Edit Oh dear! Just after I have acknowledged that my answer misses the point, it got accepted. I've left the original answer as it is and explain the idea behind my algorithm and how it is inferior to the original solution after the fold.
This particular problem should be treated as "all integers with 18 digits" rather than "all integers between 1 and 10^18". (For the digit sum, numbers with fewer than 18 digits can be treated as 18-digit numbers with leading zeros.)
Then you can use an algorithm that spreads from the bottom up, just like the sieve of Erathostenes spreads across all non-primes.
Start with an array of digit counts dig
for the digits 1 to 9 representing 0, i.e. all zeros. (The number of zeros can be calculated as 18 - sum(dig)
. Then you can recurse like this:
recurse(dig[], pos) {
if (digitsum(dig) > 60) return;
if (digitsum(dig) == 60) {
count += poss(dig)
} else {
if (pos < 9) recurse(dig, pos + 1);
if (sum(dig) < 18) {
dig[pos]++;
recurse(dig, pos);
dig[pos]--;
}
}
}
That way you treat all combinations of digit counts and return if you exceed 60. When you hit 60 exactly, you must calculate the number of possible numbers that correspond to that digit count:
poss(dig) = 18! / prod(dig[i]!)
The product of the factorials prod(dig[i]!)
must include the factorial of zeros. (And, of course, 0! == 1
.)
That approach should be fast enough if you keep track of the sum so far and precalculate the factorials.
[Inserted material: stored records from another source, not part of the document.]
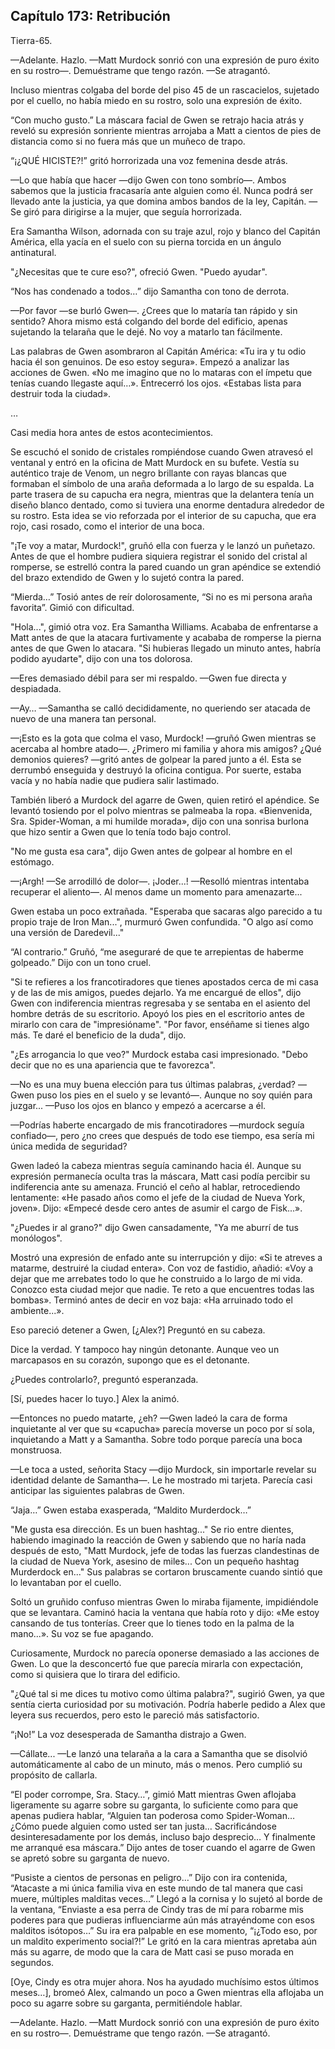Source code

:
## Capítulo 173: Retribución


Tierra-65.

—Adelante. Hazlo. —Matt Murdock sonrió con una expresión de puro éxito en su rostro—. Demuéstrame que tengo razón. —Se atragantó.

Incluso mientras colgaba del borde del piso 45 de un rascacielos, sujetado por el cuello, no había miedo en su rostro, solo una expresión de éxito.

“Con mucho gusto.” La máscara facial de Gwen se retrajo hacia atrás y reveló su expresión sonriente mientras arrojaba a Matt a cientos de pies de distancia como si no fuera más que un muñeco de trapo.

“¡¿QUÉ HICISTE?!” gritó horrorizada una voz femenina desde atrás.

—Lo que había que hacer —dijo Gwen con tono sombrío—. Ambos sabemos que la justicia fracasaría ante alguien como él. Nunca podrá ser llevado ante la justicia, ya que domina ambos bandos de la ley, Capitán. —Se giró para dirigirse a la mujer, que seguía horrorizada.

Era Samantha Wilson, adornada con su traje azul, rojo y blanco del Capitán América, ella yacía en el suelo con su pierna torcida en un ángulo antinatural.

"¿Necesitas que te cure eso?", ofreció Gwen. "Puedo ayudar".

“Nos has condenado a todos…” dijo Samantha con tono de derrota.

—Por favor —se burló Gwen—. ¿Crees que lo mataría tan rápido y sin sentido? Ahora mismo está colgando del borde del edificio, apenas sujetando la telaraña que le dejé. No voy a matarlo tan fácilmente.

Las palabras de Gwen asombraron al Capitán América: «Tu ira y tu odio hacia él son genuinos. De eso estoy segura». Empezó a analizar las acciones de Gwen. «No me imagino que no lo mataras con el ímpetu que tenías cuando llegaste aquí…». Entrecerró los ojos. «Estabas lista para destruir toda la ciudad».

…

Casi media hora antes de estos acontecimientos.

Se escuchó el sonido de cristales rompiéndose cuando Gwen atravesó el ventanal y entró en la oficina de Matt Murdock en su bufete. Vestía su auténtico traje de Venom, un negro brillante con rayas blancas que formaban el símbolo de una araña deformada a lo largo de su espalda. La parte trasera de su capucha era negra, mientras que la delantera tenía un diseño blanco dentado, como si tuviera una enorme dentadura alrededor de su rostro. Esta idea se vio reforzada por el interior de su capucha, que era rojo, casi rosado, como el interior de una boca.

"¡Te voy a matar, Murdock!", gruñó ella con fuerza y ​​le lanzó un puñetazo. Antes de que el hombre pudiera siquiera registrar el sonido del cristal al romperse, se estrelló contra la pared cuando un gran apéndice se extendió del brazo extendido de Gwen y lo sujetó contra la pared.

“Mierda…” Tosió antes de reír dolorosamente, “Si no es mi persona araña favorita”. Gimió con dificultad.

"Hola...", gimió otra voz. Era Samantha Williams. Acababa de enfrentarse a Matt antes de que la atacara furtivamente y acababa de romperse la pierna antes de que Gwen lo atacara. "Si hubieras llegado un minuto antes, habría podido ayudarte", dijo con una tos dolorosa.

—Eres demasiado débil para ser mi respaldo. —Gwen fue directa y despiadada.

—Ay… —Samantha se calló decididamente, no queriendo ser atacada de nuevo de una manera tan personal.

—¡Esto es la gota que colma el vaso, Murdock! —gruñó Gwen mientras se acercaba al hombre atado—. ¿Primero mi familia y ahora mis amigos? ¿Qué demonios quieres? —gritó antes de golpear la pared junto a él. Esta se derrumbó enseguida y destruyó la oficina contigua. Por suerte, estaba vacía y no había nadie que pudiera salir lastimado.

También liberó a Murdock del agarre de Gwen, quien retiró el apéndice. Se levantó tosiendo por el polvo mientras se palmeaba la ropa. «Bienvenida, Sra. Spider-Woman, a mi humilde morada», dijo con una sonrisa burlona que hizo sentir a Gwen que lo tenía todo bajo control.

"No me gusta esa cara", dijo Gwen antes de golpear al hombre en el estómago.

—¡Argh! —Se arrodilló de dolor—. ¡Joder...! —Resolló mientras intentaba recuperar el aliento—. Al menos dame un momento para amenazarte...

Gwen estaba un poco extrañada. "Esperaba que sacaras algo parecido a tu propio traje de Iron Man...", murmuró Gwen confundida. "O algo así como una versión de Daredevil..."

“Al contrario.” Gruñó, “me aseguraré de que te arrepientas de haberme golpeado.” Dijo con un tono cruel.

"Si te refieres a los francotiradores que tienes apostados cerca de mi casa y de las de mis amigos, puedes dejarlo. Ya me encargué de ellos", dijo Gwen con indiferencia mientras regresaba y se sentaba en el asiento del hombre detrás de su escritorio. Apoyó los pies en el escritorio antes de mirarlo con cara de "impresióname". "Por favor, enséñame si tienes algo más. Te daré el beneficio de la duda", dijo.

"¿Es arrogancia lo que veo?" Murdock estaba casi impresionado. "Debo decir que no es una apariencia que te favorezca".

—No es una muy buena elección para tus últimas palabras, ¿verdad? —Gwen puso los pies en el suelo y se levantó—. Aunque no soy quién para juzgar... —Puso los ojos en blanco y empezó a acercarse a él.

—Podrías haberte encargado de mis francotiradores —murdock seguía confiado—, pero ¿no crees que después de todo ese tiempo, esa sería mi única medida de seguridad?

Gwen ladeó la cabeza mientras seguía caminando hacia él. Aunque su expresión permanecía oculta tras la máscara, Matt casi podía percibir su indiferencia ante su amenaza. Frunció el ceño al hablar, retrocediendo lentamente: «He pasado años como el jefe de la ciudad de Nueva York, joven». Dijo: «Empecé desde cero antes de asumir el cargo de Fisk...».

"¿Puedes ir al grano?" dijo Gwen cansadamente, "Ya me aburrí de tus monólogos".

Mostró una expresión de enfado ante su interrupción y dijo: «Si te atreves a matarme, destruiré la ciudad entera». Con voz de fastidio, añadió: «Voy a dejar que me arrebates todo lo que he construido a lo largo de mi vida. Conozco esta ciudad mejor que nadie. Te reto a que encuentres todas las bombas». Terminó antes de decir en voz baja: «Ha arruinado todo el ambiente...».

Eso pareció detener a Gwen, [¿Alex?] Preguntó en su cabeza.

Dice la verdad. Y tampoco hay ningún detonante. Aunque veo un marcapasos en su corazón, supongo que es el detonante.

¿Puedes controlarlo?, preguntó esperanzada.

[Sí, puedes hacer lo tuyo.] Alex la animó.

—Entonces no puedo matarte, ¿eh? —Gwen ladeó la cara de forma inquietante al ver que su «capucha» parecía moverse un poco por sí sola, inquietando a Matt y a Samantha. Sobre todo porque parecía una boca monstruosa.

—Le toca a usted, señorita Stacy —dijo Murdock, sin importarle revelar su identidad delante de Samantha—. Le he mostrado mi tarjeta. Parecía casi anticipar las siguientes palabras de Gwen.

“Jaja…” Gwen estaba exasperada, “Maldito Murderdock…”

"Me gusta esa dirección. Es un buen hashtag..." Se rio entre dientes, habiendo imaginado la reacción de Gwen y sabiendo que no haría nada después de esto, "Matt Murdock, jefe de todas las fuerzas clandestinas de la ciudad de Nueva York, asesino de miles... Con un pequeño hashtag Murderdock en..." Sus palabras se cortaron bruscamente cuando sintió que lo levantaban por el cuello.

Soltó un gruñido confuso mientras Gwen lo miraba fijamente, impidiéndole que se levantara. Caminó hacia la ventana que había roto y dijo: «Me estoy cansando de tus tonterías. Creer que lo tienes todo en la palma de la mano...». Su voz se fue apagando.

Curiosamente, Murdock no parecía oponerse demasiado a las acciones de Gwen. Lo que la desconcertó fue que parecía mirarla con expectación, como si quisiera que lo tirara del edificio.

"¿Qué tal si me dices tu motivo como última palabra?", sugirió Gwen, ya que sentía cierta curiosidad por su motivación. Podría haberle pedido a Alex que leyera sus recuerdos, pero esto le pareció más satisfactorio.

“¡No!” La voz desesperada de Samantha distrajo a Gwen.

—Cállate... —Le lanzó una telaraña a la cara a Samantha que se disolvió automáticamente al cabo de un minuto, más o menos. Pero cumplió su propósito de callarla.

“El poder corrompe, Sra. Stacy…”, gimió Matt mientras Gwen aflojaba ligeramente su agarre sobre su garganta, lo suficiente como para que apenas pudiera hablar, “Alguien tan poderosa como Spider-Woman… ¿Cómo puede alguien como usted ser tan justa… Sacrificándose desinteresadamente por los demás, incluso bajo desprecio… Y finalmente me arranqué esa máscara.” Dijo antes de toser cuando el agarre de Gwen se apretó sobre su garganta de nuevo.

“Pusiste a cientos de personas en peligro…” Dijo con ira contenida, “Atacaste a mi única familia viva en este mundo de tal manera que casi muere, múltiples malditas veces…” Llegó a la cornisa y lo sujetó al borde de la ventana, “Enviaste a esa perra de Cindy tras de mí para robarme mis poderes para que pudieras influenciarme aún más atrayéndome con esos malditos isótopos…” Su ira era palpable en ese momento, “¡¿Todo eso, por un maldito experimento social?!” Le gritó en la cara mientras apretaba aún más su agarre, de modo que la cara de Matt casi se puso morada en segundos.

[Oye, Cindy es otra mujer ahora. Nos ha ayudado muchísimo estos últimos meses…], bromeó Alex, calmando un poco a Gwen mientras ella aflojaba un poco su agarre sobre su garganta, permitiéndole hablar.

—Adelante. Hazlo. —Matt Murdock sonrió con una expresión de puro éxito en su rostro—. Demuéstrame que tengo razón. —Se atragantó.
It doesn't work if you want to calculate all numbers with a digit sum of 60 between 50 and 5,000,000,000, say.
Addendum The framework that you have linked to can treat any range from A to B. Here, let's focus on ranges from 0 to 10^n, that is n-digit numbers where numbers with fewer digits are considered to have leading zeros.
The idea of my algorithm is not to enumerate all numbers, but to consider counts of digits. For example if my number has 5x the digit 9 and 3x the digit 5, the digit sum is 60. Now we have to find how many numbers of 18 digits satisfy that condition. 590,050,005,090,900,099 is one such number, but all unique permutations of this number are valid, too. The number has 18 - (5 + 3) = 10 zeros, hence this combination has
N(5x9, 3x5) = 18! / (5! * 3! * 10!)
permutations.
The algorithms must enumerate all permutations. It keeps track of the enumerations in an array, dig
:
^ count
|
2x ... ... ... ... ... ... ... ... ...
1x ... ... ... ... ... ... ... ... ...
0x ... ... ... ... ... ... ... ... ...
---------------------------------------------> pos
1 2 3 4 5 6 7 8 9
The case above would be
dig == [0, 0, 0, 0, 3, 0, 0, 0, 5]
To achieve this, it spreads in a zig-zag pattern. The current digit is called pos
. It can either move vertically by incrementing the count of the current digit by one or it can move horizontally by considering the next digit. Recursion stops if the digit sum hits or exceed S or if pos goes beyond 9. Every time we hit S, we do our permutation calculation as shown above.
Because the array is passed by reference and is virtually the same array throughout we must decrement it after incrementing: We must clean up after tracking back.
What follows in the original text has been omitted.